Solved – Compact notation for one-hot indicator vectors

categorical-encodingnotation

Many machine learning approaches use one-hot vectors to represent categorical data. This is sometimes called using indicator features, indicator vectors, regular categorical encoding, dummy coding, or one-hot encoding (among other names).

I'm searching for a compact way to denote a one-hot vector within a model.

Say we have a categorical variable with $m$ categories. First, apply some arbitrary sorting to the categories. A one-hot vector $v$ is then a binary vector of length $m$ where only a single entry can be one, all others must be zero. We set the $i^\text{th}$ entry to 1, and all others to 0, to indicate that this $v$ represents the categorical variable taking on the $i^\text{th}$ possible value.

One clunky attempt based on misguided set notation;

$$
v \in \{0, 1\}^m \qquad\qquad \sum_{i=1}^m v_i = 1
$$

I've also seen math-oriented people refer to a one-hot vector using the notation

$$
\mathbf{e}_i
$$

But I don't understand where this notation comes from or what it is called.
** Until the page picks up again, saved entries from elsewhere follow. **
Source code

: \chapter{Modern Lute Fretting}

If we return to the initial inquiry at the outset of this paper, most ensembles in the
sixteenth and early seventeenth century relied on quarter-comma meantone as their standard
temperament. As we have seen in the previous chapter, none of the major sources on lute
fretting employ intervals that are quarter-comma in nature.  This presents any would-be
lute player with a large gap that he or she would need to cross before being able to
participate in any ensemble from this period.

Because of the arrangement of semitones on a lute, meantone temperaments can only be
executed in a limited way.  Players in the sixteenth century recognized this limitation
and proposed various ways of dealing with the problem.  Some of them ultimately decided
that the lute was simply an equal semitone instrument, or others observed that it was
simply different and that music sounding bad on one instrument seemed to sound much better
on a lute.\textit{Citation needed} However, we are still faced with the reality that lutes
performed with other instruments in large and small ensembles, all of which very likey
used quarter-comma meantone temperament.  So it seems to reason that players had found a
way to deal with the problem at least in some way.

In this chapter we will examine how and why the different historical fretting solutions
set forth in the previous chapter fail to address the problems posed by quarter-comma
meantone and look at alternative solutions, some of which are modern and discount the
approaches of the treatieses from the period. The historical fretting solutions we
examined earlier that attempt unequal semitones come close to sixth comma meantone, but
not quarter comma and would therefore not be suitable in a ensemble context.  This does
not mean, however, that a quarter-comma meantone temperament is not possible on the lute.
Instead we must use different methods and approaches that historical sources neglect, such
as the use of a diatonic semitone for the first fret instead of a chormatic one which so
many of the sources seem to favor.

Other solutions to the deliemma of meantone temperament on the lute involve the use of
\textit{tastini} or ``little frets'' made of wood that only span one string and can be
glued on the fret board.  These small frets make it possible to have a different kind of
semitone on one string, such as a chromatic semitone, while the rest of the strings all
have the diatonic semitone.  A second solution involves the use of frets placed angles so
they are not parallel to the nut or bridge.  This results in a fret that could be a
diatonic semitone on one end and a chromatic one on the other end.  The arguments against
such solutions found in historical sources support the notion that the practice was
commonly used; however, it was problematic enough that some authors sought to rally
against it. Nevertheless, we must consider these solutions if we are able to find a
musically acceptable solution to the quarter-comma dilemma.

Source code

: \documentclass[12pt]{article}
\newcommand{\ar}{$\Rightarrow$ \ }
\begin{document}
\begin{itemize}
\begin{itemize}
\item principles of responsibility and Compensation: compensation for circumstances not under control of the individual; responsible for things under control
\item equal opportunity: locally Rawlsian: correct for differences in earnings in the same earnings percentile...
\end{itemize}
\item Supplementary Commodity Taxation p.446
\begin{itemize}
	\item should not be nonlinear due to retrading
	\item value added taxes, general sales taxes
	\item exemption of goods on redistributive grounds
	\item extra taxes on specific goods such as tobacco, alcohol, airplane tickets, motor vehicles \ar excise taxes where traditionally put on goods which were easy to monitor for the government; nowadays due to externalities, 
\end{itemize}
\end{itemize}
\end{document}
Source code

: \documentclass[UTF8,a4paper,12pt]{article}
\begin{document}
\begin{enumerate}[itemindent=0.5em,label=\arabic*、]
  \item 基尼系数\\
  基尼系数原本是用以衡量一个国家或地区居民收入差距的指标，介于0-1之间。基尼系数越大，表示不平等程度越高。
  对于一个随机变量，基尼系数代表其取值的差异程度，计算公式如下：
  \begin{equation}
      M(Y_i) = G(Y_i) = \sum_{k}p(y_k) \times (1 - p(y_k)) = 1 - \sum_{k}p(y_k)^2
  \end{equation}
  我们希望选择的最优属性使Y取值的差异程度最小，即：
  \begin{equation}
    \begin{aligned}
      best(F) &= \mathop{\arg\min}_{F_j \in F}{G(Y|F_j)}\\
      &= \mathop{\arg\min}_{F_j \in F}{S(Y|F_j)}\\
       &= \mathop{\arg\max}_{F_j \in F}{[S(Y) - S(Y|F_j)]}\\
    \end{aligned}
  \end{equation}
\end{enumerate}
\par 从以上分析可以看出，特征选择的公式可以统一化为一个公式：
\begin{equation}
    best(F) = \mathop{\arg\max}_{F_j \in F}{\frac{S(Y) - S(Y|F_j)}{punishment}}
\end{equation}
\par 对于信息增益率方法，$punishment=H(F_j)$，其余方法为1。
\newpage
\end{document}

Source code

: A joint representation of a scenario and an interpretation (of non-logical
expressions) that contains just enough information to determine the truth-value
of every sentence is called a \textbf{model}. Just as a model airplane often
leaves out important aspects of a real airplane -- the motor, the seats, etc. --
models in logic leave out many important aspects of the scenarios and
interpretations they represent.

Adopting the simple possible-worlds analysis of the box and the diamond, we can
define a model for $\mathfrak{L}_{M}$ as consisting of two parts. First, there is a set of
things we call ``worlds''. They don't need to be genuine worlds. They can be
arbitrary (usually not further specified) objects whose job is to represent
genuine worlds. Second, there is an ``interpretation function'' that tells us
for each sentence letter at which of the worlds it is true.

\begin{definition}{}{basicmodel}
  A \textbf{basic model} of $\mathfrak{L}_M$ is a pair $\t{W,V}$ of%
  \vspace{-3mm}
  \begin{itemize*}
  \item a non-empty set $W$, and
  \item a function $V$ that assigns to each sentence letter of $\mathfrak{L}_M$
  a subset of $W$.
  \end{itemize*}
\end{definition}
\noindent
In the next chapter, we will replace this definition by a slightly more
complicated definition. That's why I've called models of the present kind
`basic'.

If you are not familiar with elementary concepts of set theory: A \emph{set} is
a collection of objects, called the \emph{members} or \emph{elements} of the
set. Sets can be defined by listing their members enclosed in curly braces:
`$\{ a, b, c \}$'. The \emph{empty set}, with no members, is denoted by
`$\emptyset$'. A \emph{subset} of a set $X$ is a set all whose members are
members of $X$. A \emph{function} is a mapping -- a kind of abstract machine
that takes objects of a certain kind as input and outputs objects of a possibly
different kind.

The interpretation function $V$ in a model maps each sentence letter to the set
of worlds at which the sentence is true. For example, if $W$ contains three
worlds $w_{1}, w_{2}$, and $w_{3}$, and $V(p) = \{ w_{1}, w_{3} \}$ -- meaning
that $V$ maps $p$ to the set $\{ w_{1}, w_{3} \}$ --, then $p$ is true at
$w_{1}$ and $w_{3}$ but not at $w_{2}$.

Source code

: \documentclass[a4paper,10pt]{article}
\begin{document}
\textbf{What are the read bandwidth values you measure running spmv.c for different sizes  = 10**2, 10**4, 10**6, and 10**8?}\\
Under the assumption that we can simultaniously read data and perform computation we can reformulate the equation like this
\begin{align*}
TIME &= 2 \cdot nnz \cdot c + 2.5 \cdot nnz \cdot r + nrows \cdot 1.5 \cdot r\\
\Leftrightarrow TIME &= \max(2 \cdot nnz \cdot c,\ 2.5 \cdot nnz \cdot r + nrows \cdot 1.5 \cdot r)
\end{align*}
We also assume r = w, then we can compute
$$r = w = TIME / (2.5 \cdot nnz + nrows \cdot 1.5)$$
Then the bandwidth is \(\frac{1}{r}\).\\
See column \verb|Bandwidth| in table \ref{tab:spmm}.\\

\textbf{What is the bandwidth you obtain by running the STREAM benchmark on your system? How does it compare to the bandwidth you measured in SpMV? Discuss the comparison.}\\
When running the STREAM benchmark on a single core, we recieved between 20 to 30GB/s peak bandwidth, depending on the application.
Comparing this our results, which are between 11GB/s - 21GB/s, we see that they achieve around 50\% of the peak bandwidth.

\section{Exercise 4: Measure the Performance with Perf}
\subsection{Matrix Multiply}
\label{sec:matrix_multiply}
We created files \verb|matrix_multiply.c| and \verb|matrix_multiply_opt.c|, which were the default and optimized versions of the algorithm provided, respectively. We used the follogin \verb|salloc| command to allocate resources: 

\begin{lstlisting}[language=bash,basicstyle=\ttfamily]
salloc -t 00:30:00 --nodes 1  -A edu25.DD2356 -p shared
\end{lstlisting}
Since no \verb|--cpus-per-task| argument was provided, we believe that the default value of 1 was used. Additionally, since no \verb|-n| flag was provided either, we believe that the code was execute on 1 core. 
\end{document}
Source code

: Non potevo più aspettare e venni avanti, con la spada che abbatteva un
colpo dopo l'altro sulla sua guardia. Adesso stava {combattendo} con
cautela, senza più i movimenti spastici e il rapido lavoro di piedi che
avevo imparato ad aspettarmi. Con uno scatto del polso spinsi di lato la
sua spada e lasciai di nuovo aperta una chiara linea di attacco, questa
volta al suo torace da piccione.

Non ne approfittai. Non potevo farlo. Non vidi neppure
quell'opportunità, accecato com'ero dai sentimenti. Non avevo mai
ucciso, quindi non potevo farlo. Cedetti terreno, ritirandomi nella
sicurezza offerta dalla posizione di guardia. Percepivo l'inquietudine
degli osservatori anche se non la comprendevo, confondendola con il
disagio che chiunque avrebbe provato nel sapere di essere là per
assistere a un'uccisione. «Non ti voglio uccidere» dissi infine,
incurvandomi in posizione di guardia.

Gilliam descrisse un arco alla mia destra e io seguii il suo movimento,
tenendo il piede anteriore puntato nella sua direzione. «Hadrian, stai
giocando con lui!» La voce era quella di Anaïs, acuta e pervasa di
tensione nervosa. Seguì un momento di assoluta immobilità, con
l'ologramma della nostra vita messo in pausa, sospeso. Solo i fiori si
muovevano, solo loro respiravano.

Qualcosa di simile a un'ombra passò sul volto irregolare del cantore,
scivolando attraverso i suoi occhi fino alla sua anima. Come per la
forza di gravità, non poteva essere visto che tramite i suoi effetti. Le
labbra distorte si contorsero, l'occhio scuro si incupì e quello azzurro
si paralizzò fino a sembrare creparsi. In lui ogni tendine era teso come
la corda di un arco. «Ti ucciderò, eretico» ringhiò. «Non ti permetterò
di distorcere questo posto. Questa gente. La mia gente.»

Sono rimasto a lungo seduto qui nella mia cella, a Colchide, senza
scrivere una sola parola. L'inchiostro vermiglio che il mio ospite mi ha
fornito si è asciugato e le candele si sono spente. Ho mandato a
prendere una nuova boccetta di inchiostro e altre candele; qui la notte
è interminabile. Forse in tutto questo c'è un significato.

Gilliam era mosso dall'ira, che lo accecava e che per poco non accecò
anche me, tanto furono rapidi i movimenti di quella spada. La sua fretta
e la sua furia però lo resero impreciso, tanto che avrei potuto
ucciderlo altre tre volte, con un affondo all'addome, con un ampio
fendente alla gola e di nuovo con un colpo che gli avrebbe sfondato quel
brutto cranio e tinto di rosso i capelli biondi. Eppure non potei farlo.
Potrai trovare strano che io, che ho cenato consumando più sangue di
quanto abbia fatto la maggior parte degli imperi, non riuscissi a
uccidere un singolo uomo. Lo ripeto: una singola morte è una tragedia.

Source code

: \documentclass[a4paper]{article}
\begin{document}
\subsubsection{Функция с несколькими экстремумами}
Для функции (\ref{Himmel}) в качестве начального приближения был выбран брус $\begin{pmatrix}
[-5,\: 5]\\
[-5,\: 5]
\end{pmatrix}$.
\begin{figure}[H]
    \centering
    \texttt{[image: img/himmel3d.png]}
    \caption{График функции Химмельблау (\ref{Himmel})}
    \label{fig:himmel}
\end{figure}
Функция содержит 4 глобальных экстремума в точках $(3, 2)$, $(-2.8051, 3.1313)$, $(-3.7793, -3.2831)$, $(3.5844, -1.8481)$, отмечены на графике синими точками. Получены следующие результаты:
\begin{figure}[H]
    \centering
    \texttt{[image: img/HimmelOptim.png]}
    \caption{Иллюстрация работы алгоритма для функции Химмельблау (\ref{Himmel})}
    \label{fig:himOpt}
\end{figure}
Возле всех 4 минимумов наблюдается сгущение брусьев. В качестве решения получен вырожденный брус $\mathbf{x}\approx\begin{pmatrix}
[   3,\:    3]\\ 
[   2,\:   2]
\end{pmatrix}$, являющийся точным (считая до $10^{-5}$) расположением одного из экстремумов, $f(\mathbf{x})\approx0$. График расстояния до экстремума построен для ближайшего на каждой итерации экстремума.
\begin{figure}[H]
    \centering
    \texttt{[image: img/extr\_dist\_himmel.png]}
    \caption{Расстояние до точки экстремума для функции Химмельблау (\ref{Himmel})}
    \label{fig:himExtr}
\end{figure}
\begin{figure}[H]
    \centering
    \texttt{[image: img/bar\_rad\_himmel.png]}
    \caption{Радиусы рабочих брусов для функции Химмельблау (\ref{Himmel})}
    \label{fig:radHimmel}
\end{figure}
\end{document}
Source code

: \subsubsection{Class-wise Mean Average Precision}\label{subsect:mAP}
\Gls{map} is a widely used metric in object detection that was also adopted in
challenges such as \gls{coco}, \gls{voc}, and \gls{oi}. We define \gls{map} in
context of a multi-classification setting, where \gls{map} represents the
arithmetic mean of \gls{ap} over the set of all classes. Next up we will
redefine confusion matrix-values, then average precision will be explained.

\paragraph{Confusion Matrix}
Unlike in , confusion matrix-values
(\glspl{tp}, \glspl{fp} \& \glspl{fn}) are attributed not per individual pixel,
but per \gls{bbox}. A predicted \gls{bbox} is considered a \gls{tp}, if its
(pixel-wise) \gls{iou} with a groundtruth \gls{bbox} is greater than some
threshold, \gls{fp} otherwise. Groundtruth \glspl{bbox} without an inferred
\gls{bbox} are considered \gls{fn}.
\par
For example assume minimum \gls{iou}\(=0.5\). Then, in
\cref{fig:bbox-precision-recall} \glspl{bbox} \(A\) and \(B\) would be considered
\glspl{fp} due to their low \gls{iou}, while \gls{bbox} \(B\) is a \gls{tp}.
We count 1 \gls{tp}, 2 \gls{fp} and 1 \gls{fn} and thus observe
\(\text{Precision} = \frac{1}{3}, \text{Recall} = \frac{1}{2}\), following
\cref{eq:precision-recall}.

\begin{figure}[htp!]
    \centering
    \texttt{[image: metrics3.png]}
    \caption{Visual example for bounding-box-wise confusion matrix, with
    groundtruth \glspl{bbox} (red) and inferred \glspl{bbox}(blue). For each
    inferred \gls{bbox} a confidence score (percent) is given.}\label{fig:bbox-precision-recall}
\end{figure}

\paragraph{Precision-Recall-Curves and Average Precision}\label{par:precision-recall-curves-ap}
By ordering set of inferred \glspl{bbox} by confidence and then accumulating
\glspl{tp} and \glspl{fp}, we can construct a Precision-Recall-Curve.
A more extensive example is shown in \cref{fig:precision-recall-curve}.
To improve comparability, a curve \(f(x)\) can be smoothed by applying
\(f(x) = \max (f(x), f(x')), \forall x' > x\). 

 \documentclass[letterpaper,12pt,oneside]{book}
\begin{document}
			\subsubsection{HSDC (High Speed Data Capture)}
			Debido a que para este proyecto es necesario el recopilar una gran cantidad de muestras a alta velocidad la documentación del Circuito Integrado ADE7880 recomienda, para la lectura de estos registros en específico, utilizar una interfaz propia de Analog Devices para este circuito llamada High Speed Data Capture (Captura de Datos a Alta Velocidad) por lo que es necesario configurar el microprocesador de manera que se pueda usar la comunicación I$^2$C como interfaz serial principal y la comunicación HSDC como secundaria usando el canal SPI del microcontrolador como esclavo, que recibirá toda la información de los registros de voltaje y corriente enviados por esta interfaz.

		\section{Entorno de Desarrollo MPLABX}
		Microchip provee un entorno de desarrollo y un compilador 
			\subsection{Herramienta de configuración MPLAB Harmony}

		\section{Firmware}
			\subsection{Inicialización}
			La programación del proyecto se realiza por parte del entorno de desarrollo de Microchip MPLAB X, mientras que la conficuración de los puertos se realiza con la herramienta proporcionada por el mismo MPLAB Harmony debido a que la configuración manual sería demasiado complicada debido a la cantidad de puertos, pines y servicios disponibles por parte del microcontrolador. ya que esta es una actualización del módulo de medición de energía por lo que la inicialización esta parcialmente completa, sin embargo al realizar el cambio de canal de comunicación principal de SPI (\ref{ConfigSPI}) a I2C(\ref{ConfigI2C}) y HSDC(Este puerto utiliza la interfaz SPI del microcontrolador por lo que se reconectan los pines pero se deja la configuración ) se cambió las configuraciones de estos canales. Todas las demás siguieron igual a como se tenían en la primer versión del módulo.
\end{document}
Can anyone help me out? Is there a paper that does a good job of this?

Thank you,

Best Answer

There are several ways to note dummy variables (or one-hot encoded), one of them is the indicator function :

$$ \mathbb{1}_A(x) := \begin{cases} 1 &\text{if } x \in A, \\ 0 &\text{if } x \notin A. \end{cases} $$

For $e_i$ it is a vector of the standard base, where $e_i$ denotes the vector with a $1$ in the $i$ ith coordinate and $0$'s elsewhere. For example, in $\mathbb{R}^5$, $e_3 = (0, 0, 1, 0, 0)$